Date: Fri Apr 17 2026 - 03:05:47 EST

On Mon, Apr 13, 2026 at 05:33:21PM +0200, Mateusz Guzik wrote:
> On Mon, Apr 13, 2026 at 02:20:39PM +0800, Huang Shijie wrote:
> > In NUMA, there are maybe many NUMA nodes and many CPUs.
> > For example, a Hygon's server has 12 NUMA nodes, and 384 CPUs.
> > In the UnixBench tests, there is a test "execl" which tests
> > the execve system call.
> >
> > When we test our server with "./Run -c 384 execl",
> > the test result is not good enough. The i_mmap locks contended heavily on
> > "libc.so" and "ld.so". For example, the i_mmap tree for "libc.so" can have
> > over 6000 VMAs, all the VMAs can be in different NUMA mode.
> > The insert/remove operations do not run quickly enough.
> >
> > patch 1 & patch 2 are try to hide the direct access of i_mmap.
> > patch 3 splits the i_mmap into sibling trees, and we can get better
> > performance with this patch set:
> > we can get 77% performance improvement(10 times average)
> >
>
> To my reading you kept the lock as-is and only distributed the protected
> state.
>
> While I don't doubt the improvement, I'm confident should you take a
> look at the profile you are going to find this still does not scale with
> rwsem being one of the problems (there are other global locks, some of
> which have experimental patches for).
>
> Apart from that this does nothing to help high core systems which are
> all one node, which imo puts another question mark on this specific
> proposal.
>
> Of course one may question whether a RB tree is the right choice here,
> it may be the lock-protected cost can go way down with merely a better
> data structure.
>
> Regardless of that, for actual scalability, there will be no way around
> decentralazing locking around this and partitioning per some core count
> (not just by numa awareness).
>
> Decentralizing locking is definitely possible, but I have not looked
> into specifics of how problematic it is.
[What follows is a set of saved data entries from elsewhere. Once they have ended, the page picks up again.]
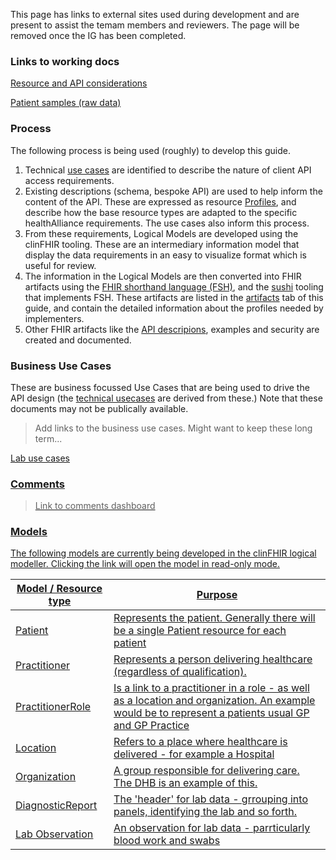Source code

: This page has links to external sites used during development and are present to assist the temam members and reviewers. The page will be removed once the IG has been completed.


### Links to working docs

[Resource and API considerations](https://docs.google.com/document/d/1LTygQUy3LwJb8QFeODPnMBQVJkjqsypefQpgms7wHxI/edit#)

[Patient samples (raw data)](https://docs.google.com/spreadsheets/d/1IetmbfEvxld8mI6wrE4Qndm6fLQvpQM8GusEkAfcm3Q/edit#gid=0)


### Process

The following process is being used (roughly) to develop this guide.

1. Technical [use cases](usecases.html) are identified to describe the nature of client API access requirements.
2. Existing descriptions (schema, bespoke API) are used to help inform the content of the API. These are expressed as resource [Profiles](http://hl7.org/fhir/profiling.html), and describe how the base resource types are adapted to the specific healthAlliance requirements. The use cases also inform this process.
3. From these requirements, Logical Models are developed using the clinFHIR tooling. These are an intermediary information model that display the data requirements in an easy to visualize format which is useful for review. 
4. The information in the Logical Models are then converted into FHIR artifacts using the [FHIR shorthand language (FSH)](http://hl7.org/fhir/uv/shorthand/2020May/), and the [sushi](http://hl7.org/fhir/uv/shorthand/2020May/sushi.html) tooling that implements FSH. These artifacts are listed in the [artifacts](artifacts.html) tab of this guide, and contain the detailed information about the profiles needed by implementers.
5. Other FHIR artifacts like the [API descripions](api.html), examples and security are created and documented.


### Business Use Cases

These are business focussed Use Cases that are being used to drive the API design (the [technical usecases](usecases.html) are derived from these.) Note that these documents may not be publically available.

> Add links to the business use cases. Might want to keep these long term...

<a href="https://teams.microsoft.com/l/file/D1F42DEC-13AF-4CEB-8BD2-8162E09EF8F4?tenantId=494a2d87-24b5-42d8-8a3d-77448be1d46f&fileType=docx&objectUrl=https%3A%2F%2Fnorthernregion.sharepoint.com%2Fsites%2FhA-RegionalVendorAggregation%2FShared%20Documents%2FCore%20Data%2FUse%20Cases%2FUC-Reviewing%20a%20lab%20test.docx&baseUrl=https%3A%2F%2Fnorthernregion.sharepoint.com%2Fsites%2FhA-RegionalVendorAggregation&serviceName=teams&threadId=19:de0544d25929446caae97c3872737c87@thread.skype&groupId=c10bd23b-63fa-464f-86d5-97a6567556ed">Lab use cases


### Comments

> Link to comments dashboard

### Models

The following models are currently being developed in the clinFHIR logical modeller. Clicking the link will open the model in read-only mode.

| Model / Resource type | Purpose |
| --- | --- |
| <a href="http://clinfhir.com/logicalModeller.html#blf51" target="_blank">Patient</a> | Represents the patient. Generally there will be a single Patient resource for each patient    | 
| <a href="http://clinfhir.com/logicalModeller.html#87aoz" target="_blank">Practitioner</a> | Represents a person delivering healthcare (regardless of qualification).|
| <a href="http://clinfhir.com/logicalModeller.html#awiqv" target="_blank">PractitionerRole</a> | Is a link to a practitioner in a role - as well as a location and organization. An example would be to represent a patients usual GP and GP Practice |
| <a href="http://clinfhir.com/logicalModeller.html#p8hy1" target="_blank">Location</a> | Refers to a place where healthcare is delivered - for example a Hospital |
|  <a href="http://clinfhir.com/logicalModeller.html#fkxor" target="_blank">Organization</a> | A group responsible for delivering care. The DHB is an example of this.|
| <a href="http://clinfhir.com/logicalModeller.html#cfv1w" target="_blank">DiagnosticReport</a> | The 'header' for lab data - grrouping into panels, identifying the lab and so forth. |
| <a href="http://clinfhir.com/logicalModeller.html#f5tym" target="_blank">Lab Observation</a> | An observation for lab data - parrticularly blood work and swabs  |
Best case scenario it will
> merely with separate locks. Worst case scenario something needs a fully
> stabilized state for traversal, in that case another rw lock can be
> slapped around this, creating locking order read lock -> per-subset
> write lock -- this will suffer scalability due to the read locking, but
> it will still scale drastically better as apart from that there will be
> no serialization. In this setting the problematic consumer will write
> lock the new thing to stabilize the state.
For your proposal in no-numa, I hope you can create a patch set for it.
I can test it in our machine.

Thanks
Huang Shijie